Moretti, preso fra questi due fuochi non proprio amici, ha giocato il ruolo del difensore della filosofia gnassiana del “basta consumo del territorio”. Ha criticato Preger per l’idea dell’altezza degli edifici e ha tessuto le lodi del piano strategico come strumento di partecipazione del mondo economico al disegno della città.

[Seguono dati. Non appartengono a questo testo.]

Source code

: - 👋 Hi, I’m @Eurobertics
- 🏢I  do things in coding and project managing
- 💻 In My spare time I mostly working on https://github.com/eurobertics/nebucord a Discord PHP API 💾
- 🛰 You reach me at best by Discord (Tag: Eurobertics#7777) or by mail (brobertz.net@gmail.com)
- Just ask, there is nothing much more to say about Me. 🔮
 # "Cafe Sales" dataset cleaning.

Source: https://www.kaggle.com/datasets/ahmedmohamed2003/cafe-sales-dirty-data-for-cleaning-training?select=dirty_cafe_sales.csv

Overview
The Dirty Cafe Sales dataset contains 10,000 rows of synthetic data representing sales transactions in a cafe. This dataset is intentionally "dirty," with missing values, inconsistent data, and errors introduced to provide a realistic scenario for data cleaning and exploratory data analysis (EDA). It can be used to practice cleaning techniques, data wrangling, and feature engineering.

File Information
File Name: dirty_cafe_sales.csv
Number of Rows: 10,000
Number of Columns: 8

Palla al centro e dibattito. Maurizio Ermeti ha chiesto la parola ed ha attaccato il pistolotto. Ha sostenuto che i meriti di quel che si sta muovendo di rilevante a Rimini sono tutti del piano strategico: le fognature, i finanziamenti dell’Unione Europea e dello stato, l’acquisizione del lungomare. A chi accusa il piano strategico di fuffa galattica lui replica che, al contrario, quello che ha deciso si realizza. Che ci sta a fare il Comune, allora? Risparmiamo almeno su assessori e consiglieri. E infatti Chicchi non si è fatto scappare l’assist: “Non mi ero accorto che a Rimini ci fossero due sindaci”. Quindi il ridimensionamento: “Tutte le cose richiamate da Ermeti il Comune le avrebbe fatte anche senza piano strategico”. Fino ad improvvisare una piccola lezione di ordinamento istituzionale degli enti locali per arrivare a sostenere la centralità del Comune, che nella sua articolazione di giunta e consiglio, maggioranza e opposizione, è luogo di rappresentanza del cittadini. Lo stesso non può dirsi del piano strategico, postilla Chicchi, che al massimo può essere considerato una forma di rappresentanza dell’associazionismo organizzato. Quindi chiude il cerchio: “Il piano strategico è un riformismo senza popolo”. Va anche oltre. “Piano strategico e Master Plan non hanno valore giuridico, non contengono una procedura di partecipazione e quindi anche di opposizione dei cittadini, sono semplici atti di indirizzo a cui il singolo cittadino non può opporsi con una procedura di legge”. Mentre gli strumenti canonici in mano alla pubblica amministrazione sono fermi: il Psc è bloccato da quattro anni, vige la salvaguardia, le osservazioni dei cittadini sono in attesa di risposta ed è ancora in vigore il Prg Benevolo del 1999. E questo “determina un quadro di incertezza per cittadini e imprese”. C’è anche posto per un’ultima domanda a Ermeti: quanto costa il piano strategico alla comunità riminese? Risposta: “Duecentoquarantamila euro divisi equamente fra Comune, Camera di Commercio e Fondazione Cassa di Risparmio ma grazie a noi Rimini ha incamerato un sacco di soldi”. L’importante è crederci. (c.m.)